Dans le hall 1, qui regroupe les filières d’élevage, Emmanuel Macron a aussi souri, serré des mains, et pris le temps d’échanger avec des éleveurs inquiets, mais calmes. D’ailleurs, loin du branle-bas de combat provoqué par son passage, les discussions entre agriculteurs sont souvent sereines et rationnelles.
Discuter, pas s’opposer
« Le soutien de l’État est primordial, lance une éleveuse, la tête contre le flanc de sa vache. Si j’arrivais à parler avec le président, je ne voudrais pas m’opposer à lui, juste discuter. » Un peu plus loin, un éleveur estime qu’Emmanuel Macron « est le seul à pouvoir trouver des solutions à nos difficultés. Si nous voulons échanger, il faudrait avoir la maturité de s’écouter. »
D’une main de fer dans un gant de velours, le président reste rassurant et caresse parfois ses interlocuteurs dans le sens du poil. Ainsi se saisit-il de chaque ligne lancée au fil des rencontres dans les travées. Pac, relations avec les distributeurs, glyphosate, plan Loup, projet d’accord de libre-échange entre l’Union européenne et les pays du Mercosur… Tout y passe, plus ou moins habilement. Pour l’ouverture des vannes aux viandes sud-américaines, par exemple, il assure : « Jamais, je ne vous demanderai des efforts en laissant d’autres, qui sont soumis à d’autres règles, rentrer sur le marché. » Et d’insister : « Jamais ! » Deux jours plus tard, Cecilia Malmström, commissaire européenne au Commerce, annonçait pourtant être « très proche d’un accord » commercial, bien qu’il y ait encore « des questions agricoles à résoudre ».
L’Europe, toujours, n’en finit pas de provoquer des débats sur la Politique agricole commune. À quelques minutes d’une rencontre avec le commissaire européen à l’Agriculture, Emmanuel Macron déclare qu’il défendra « un mécanisme de garantie de prix minimum pour les éleveurs européens », sans quoi, « ce sera le marché du prix qui aura décidé pour nous ».

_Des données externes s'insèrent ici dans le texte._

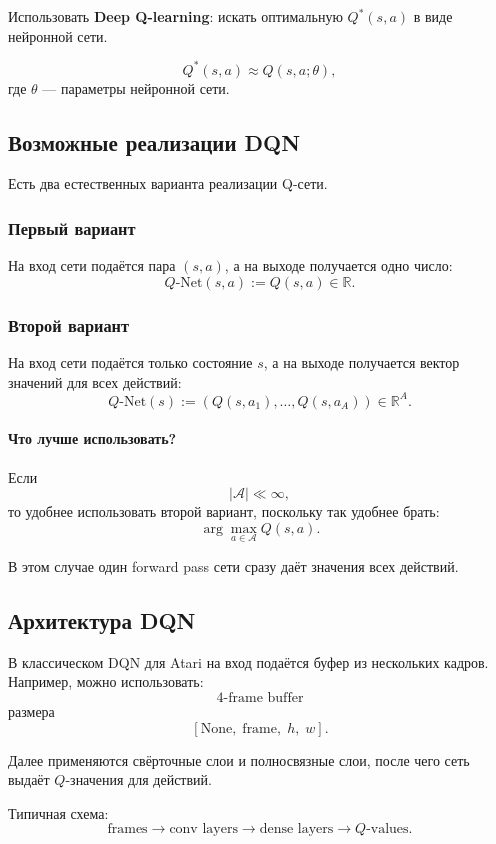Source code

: \documentclass[12pt,a4paper]{article}
\begin{document}
Использовать \textbf{Deep Q-learning}: искать оптимальную $Q^\ast(s,a)$ в виде нейронной сети.

\[
Q^\ast(s,a)
\approx
Q(s,a;\theta),
\]
где $\theta$ --- параметры нейронной сети.

\subsection{Возможные реализации DQN}

Есть два естественных варианта реализации Q-сети.

\subsubsection{Первый вариант}

На вход сети подаётся пара $(s,a)$, а на выходе получается одно число:
\[
Q\text{-Net}(s,a)
:=
Q(s,a)
\in
\mathbb R.
\]

\subsubsection{Второй вариант}

На вход сети подаётся только состояние $s$, а на выходе получается вектор значений для всех действий:
\[
Q\text{-Net}(s)
:=
\left(
Q(s,a_1),
\ldots,
Q(s,a_A)
\right)
\in
\mathbb R^A.
\]

\paragraph{Что лучше использовать?}

Если
\[
|\mathcal A| \ll \infty,
\]
то удобнее использовать второй вариант, поскольку так удобнее брать:
\[
\arg\max_{a \in \mathcal A}
Q(s,a).
\]

В этом случае один forward pass сети сразу даёт значения всех действий.

\subsection{Архитектура DQN}

В классическом DQN для Atari на вход подаётся буфер из нескольких кадров. Например, можно использовать:
\[
4\text{-frame buffer}
\]
размера
\[
[\text{None},\; \text{frame},\; h,\; w].
\]

Далее применяются свёрточные слои и полносвязные слои, после чего сеть выдаёт $Q$-значения для действий.

Типичная схема:
\[
\text{frames}
\longrightarrow
\text{conv layers}
\longrightarrow
\text{dense layers}
\longrightarrow
Q\text{-values}.
\]
\end{document}

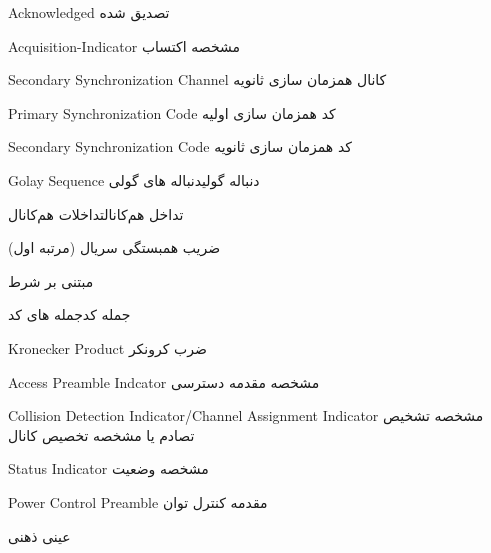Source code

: {Acknowledged}
	{تصدیق شده}{}


{Acquisition-Indicator}
	{مشخصه اکتساب}{}

{Secondary Synchronization Channel} 
{کانال همزمان سازی ثانویه}{}


{Primary Synchronization Code} 
{کد همزمان سازی اولیه}{}

{Secondary Synchronization Code} 
{کد همزمان سازی ثانویه}{}


{Golay Sequence} 
{دنباله گولی}{دنباله های گولی}


{تداخل هم‌کانال}{تداخلات هم‌کانال}

{ضریب همبستگی سریال (مرتبه اول)}{}

{مبتنی بر شرط}{}

{جمله کد}{جمله های کد}

{Kronecker Product}
{ضرب کرونکر}{}

{Access Preamble Indcator}
{مشخصه مقدمه دسترسی }{}


{Collision Detection Indicator/Channel Assignment Indicator} 
{مشخصه تشخیص تصادم یا مشخصه تخصیص کانال}{}


{Status Indicator}
{مشخصه وضعیت}{}

{Power Control Preamble} 
{مقدمه کنترل توان}{}

{عینی}{}
{ذهنی}{}


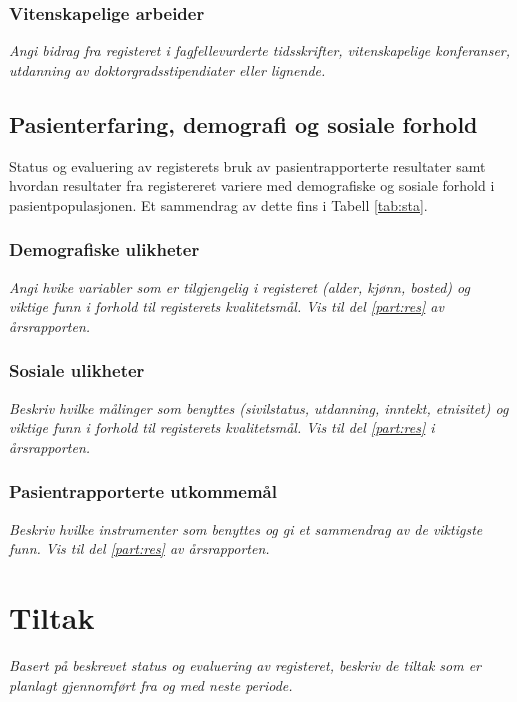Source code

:\documentclass[norsk, a4paper, twocolumn]{report}
\begin{document}
\section{Vitenskapelige arbeider}\label{sec:vitarb}
\textit{Angi bidrag fra registeret i fagfellevurderte tidsskrifter,
vitenskapelige konferanser, utdanning av doktorgradsstipendiater eller
lignende.}


\chapter{Pasienterfaring, demografi og sosiale forhold}\label{cha:pas}
Status og evaluering av registerets bruk av pasientrapporterte resultater samt
hvordan resultater fra registereret variere med demografiske og sosiale forhold
i pasientpopulasjonen. Et sammendrag av dette fins i Tabell \ref{tab:sta}.

\section{Demografiske ulikheter}\label{sec:demuli}
\textit{Angi hvike variabler som er tilgjengelig i registeret (alder, kjønn,
bosted) og viktige funn i forhold til registerets kvalitetsmål. Vis til del
\ref{part:res} av årsrapporten.}

\section{Sosiale ulikheter}\label{sec:sosuli}
\textit{Beskriv hvilke målinger som benyttes (sivilstatus, utdanning, inntekt,
etnisitet) og viktige funn i forhold til registerets kvalitetsmål. Vis til del
\ref{part:res} i årsrapporten.}

\section{Pasientrapporterte utkommemål}\label{sec:pasutk}
\textit{Beskriv hvilke instrumenter som benyttes og gi et sammendrag av de
viktigste funn. Vis til del \ref{part:res} av årsrapporten.}











\part{Tiltak}
\textit{Basert på beskrevet status og evaluering av registeret, beskriv de
tiltak som er planlagt gjennomført fra og med neste periode.}
\end{document}
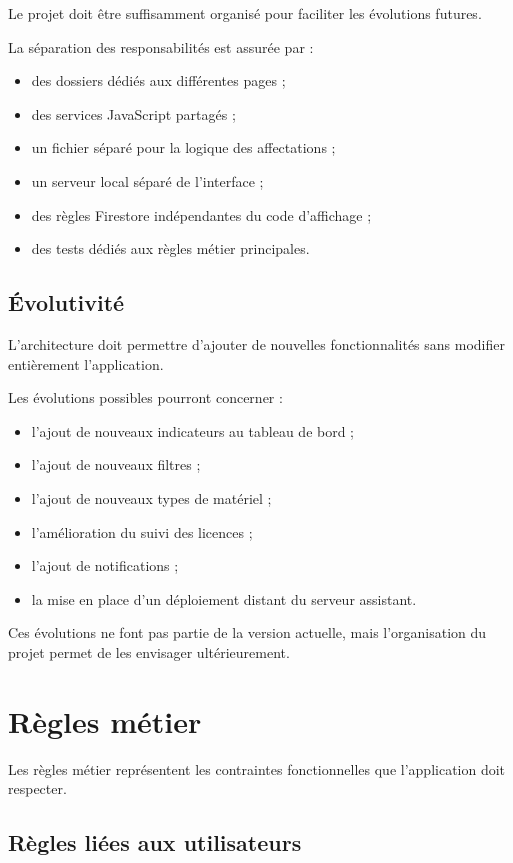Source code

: \documentclass{rapportENSIAS}
\begin{document}
Le projet doit être suffisamment organisé pour faciliter les évolutions futures.

La séparation des responsabilités est assurée par :

\begin{itemize}
\item des dossiers dédiés aux différentes pages ;
\item des services JavaScript partagés ;
\item un fichier séparé pour la logique des affectations ;
\item un serveur local séparé de l’interface ;
\item des règles Firestore indépendantes du code d’affichage ;
\item des tests dédiés aux règles métier principales.
\end{itemize}

\subsection{Évolutivité}

L’architecture doit permettre d’ajouter de nouvelles fonctionnalités sans modifier entièrement l’application.

Les évolutions possibles pourront concerner :

\begin{itemize}
\item l’ajout de nouveaux indicateurs au tableau de bord ;
\item l’ajout de nouveaux filtres ;
\item l’ajout de nouveaux types de matériel ;
\item l’amélioration du suivi des licences ;
\item l’ajout de notifications ;
\item la mise en place d’un déploiement distant du serveur assistant.
\end{itemize}

Ces évolutions ne font pas partie de la version actuelle, mais l’organisation du projet permet de les envisager ultérieurement.

\section{Règles métier}

Les règles métier représentent les contraintes fonctionnelles que l’application doit respecter.

\subsection{Règles liées aux utilisateurs}
\end{document}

Le président n’a pas fait non plus l’économie des interrogations sur le plan d’investissement promis à l’agriculture, pour lequel il s’est engagé à hauteur de cinq milliards d’euros. Compte-t-il les trouver sous le sabot d’un cheval ? Non, il répond avoir « évoqué un milliard pour les garanties de haut de bilan et 900 millions pour le fonds de mécanisation » et que, « pour le reste, on fera des appels à projet ». Dans un registre plus léger, Emmanuel Macron ne repart pas les mains vides : point de caisses de vin ni de sacs de fromages, mais une poule, bien vivante, offerte par les poulets de Loué.